"You turned your canoe over in the canal?" Mama asked me with surprise. She knew how expert I was at poling a pirogue.

"No, Mama. I hit a rock while we were in the small pirogue and I fell out."

She was nonplussed for a moment, her eyes shifting from Pierre to me.

"Go change," she ordered me. She turned back to Pierre. "I have some clean, dry clothes for you to put on, monsieur. One moment."

"Please, don't go to any trouble," Pierre said, but Mama was already off to fetch the clothing. Pierre gazed at me and shrugged.

"Gabrielle!" Mama called from the stairway.

"Coming, Mama." I hurried up behind her.

"How did such a thing happen, Gabrielle?" she demanded in a loud whisper.

"Just the way he described, Mama. I wasn't paying attention and I poled us right into a rock. I lost balance and fell overboard."

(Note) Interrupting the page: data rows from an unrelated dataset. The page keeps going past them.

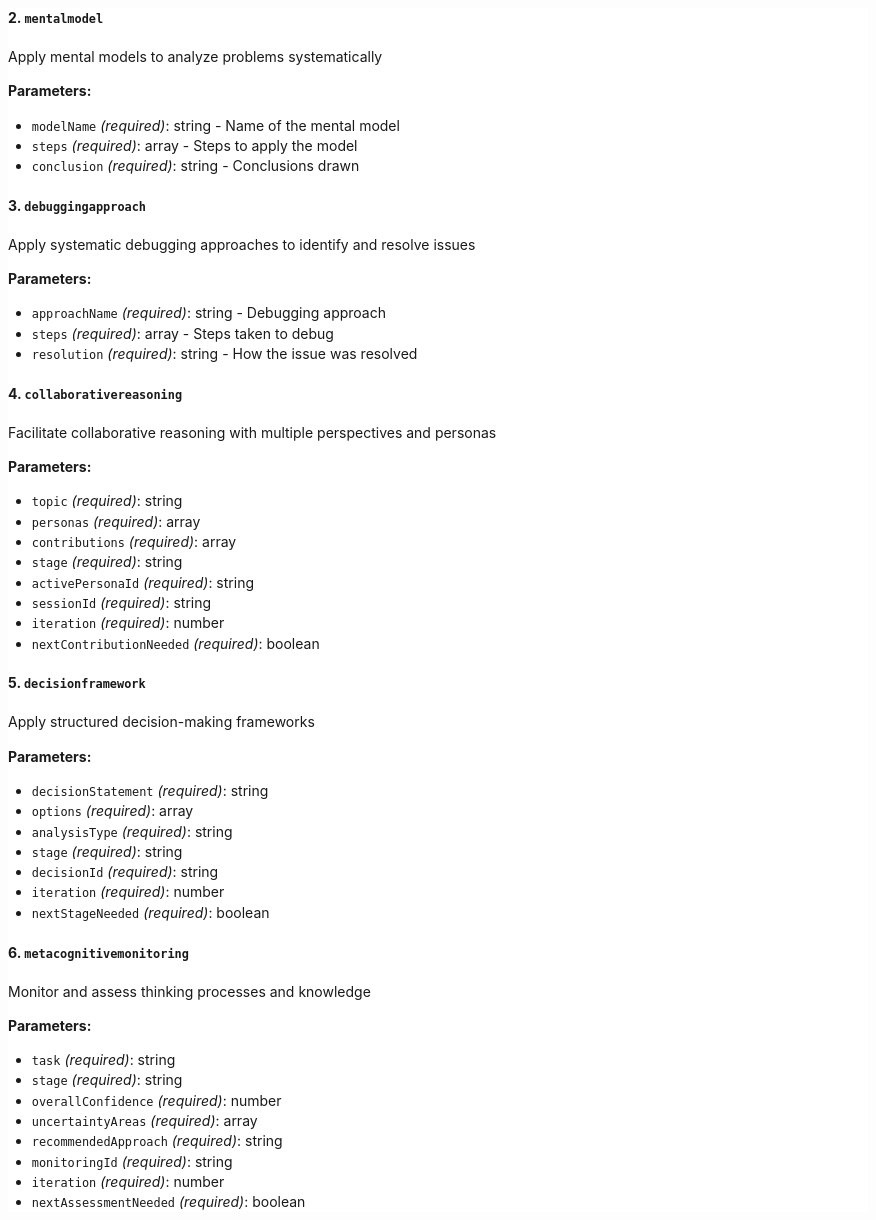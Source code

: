 #### 2. `mentalmodel`

Apply mental models to analyze problems systematically

**Parameters:**
- `modelName` *(required)*: string - Name of the mental model
- `steps` *(required)*: array - Steps to apply the model
- `conclusion` *(required)*: string - Conclusions drawn

#### 3. `debuggingapproach`

Apply systematic debugging approaches to identify and resolve issues

**Parameters:**
- `approachName` *(required)*: string - Debugging approach
- `steps` *(required)*: array - Steps taken to debug
- `resolution` *(required)*: string - How the issue was resolved

#### 4. `collaborativereasoning`

Facilitate collaborative reasoning with multiple perspectives and personas

**Parameters:**
- `topic` *(required)*: string
- `personas` *(required)*: array
- `contributions` *(required)*: array
- `stage` *(required)*: string
- `activePersonaId` *(required)*: string
- `sessionId` *(required)*: string
- `iteration` *(required)*: number
- `nextContributionNeeded` *(required)*: boolean

#### 5. `decisionframework`

Apply structured decision-making frameworks

**Parameters:**
- `decisionStatement` *(required)*: string
- `options` *(required)*: array
- `analysisType` *(required)*: string
- `stage` *(required)*: string
- `decisionId` *(required)*: string
- `iteration` *(required)*: number
- `nextStageNeeded` *(required)*: boolean

#### 6. `metacognitivemonitoring`

Monitor and assess thinking processes and knowledge

**Parameters:**
- `task` *(required)*: string
- `stage` *(required)*: string
- `overallConfidence` *(required)*: number
- `uncertaintyAreas` *(required)*: array
- `recommendedApproach` *(required)*: string
- `monitoringId` *(required)*: string
- `iteration` *(required)*: number
- `nextAssessmentNeeded` *(required)*: boolean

"How did he get soaked, too?"

"He jumped in to help me."

"He jumped in?"

"Oui, Mama."

She stared at me a moment and then shook her head. "Change your clothes," she said.

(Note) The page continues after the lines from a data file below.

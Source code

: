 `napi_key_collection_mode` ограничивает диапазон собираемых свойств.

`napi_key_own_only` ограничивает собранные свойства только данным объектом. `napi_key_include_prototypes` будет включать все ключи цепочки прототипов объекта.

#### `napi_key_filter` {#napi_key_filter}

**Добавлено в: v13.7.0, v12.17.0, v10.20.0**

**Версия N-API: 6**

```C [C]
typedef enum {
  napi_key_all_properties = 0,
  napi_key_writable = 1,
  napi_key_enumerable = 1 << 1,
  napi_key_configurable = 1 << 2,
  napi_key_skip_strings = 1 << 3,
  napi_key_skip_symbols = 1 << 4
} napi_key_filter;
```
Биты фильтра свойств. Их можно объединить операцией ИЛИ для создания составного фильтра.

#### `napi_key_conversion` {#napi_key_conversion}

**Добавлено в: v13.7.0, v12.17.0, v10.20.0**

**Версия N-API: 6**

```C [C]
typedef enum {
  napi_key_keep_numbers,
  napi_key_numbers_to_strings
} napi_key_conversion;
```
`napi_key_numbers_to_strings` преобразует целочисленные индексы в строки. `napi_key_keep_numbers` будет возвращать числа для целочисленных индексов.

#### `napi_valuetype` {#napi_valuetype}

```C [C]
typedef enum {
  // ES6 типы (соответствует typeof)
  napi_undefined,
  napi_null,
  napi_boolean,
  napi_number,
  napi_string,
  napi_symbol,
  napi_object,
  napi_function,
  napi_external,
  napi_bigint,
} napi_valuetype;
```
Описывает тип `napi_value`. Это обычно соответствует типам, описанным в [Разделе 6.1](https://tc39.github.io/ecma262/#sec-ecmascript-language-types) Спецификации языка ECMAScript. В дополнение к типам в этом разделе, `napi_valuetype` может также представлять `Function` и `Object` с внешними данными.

By the time I came downstairs, Mama had Pierre dressed in Daddy's best pair of slacks and one of his best shirts. He was barefoot while Mama dried his shoes and socks, pants and shirt, on the stove. His underpants were hanging on the line in the sun. He looked up at me from the plank table in the kitchen. He had an impish grin and appeared to be positively enjoying every moment of my disaster. Before him on the table was a mug of steaming Cajun coffee and a bowl of gumbo.

"Our unexpected swim has made me ravenously hungry," he explained. "And I am glad of that because this is absolutely the most delicious shrimp gumbo I've ever eaten. So you see . . . at the end of every storm, there is some sort of rainbow."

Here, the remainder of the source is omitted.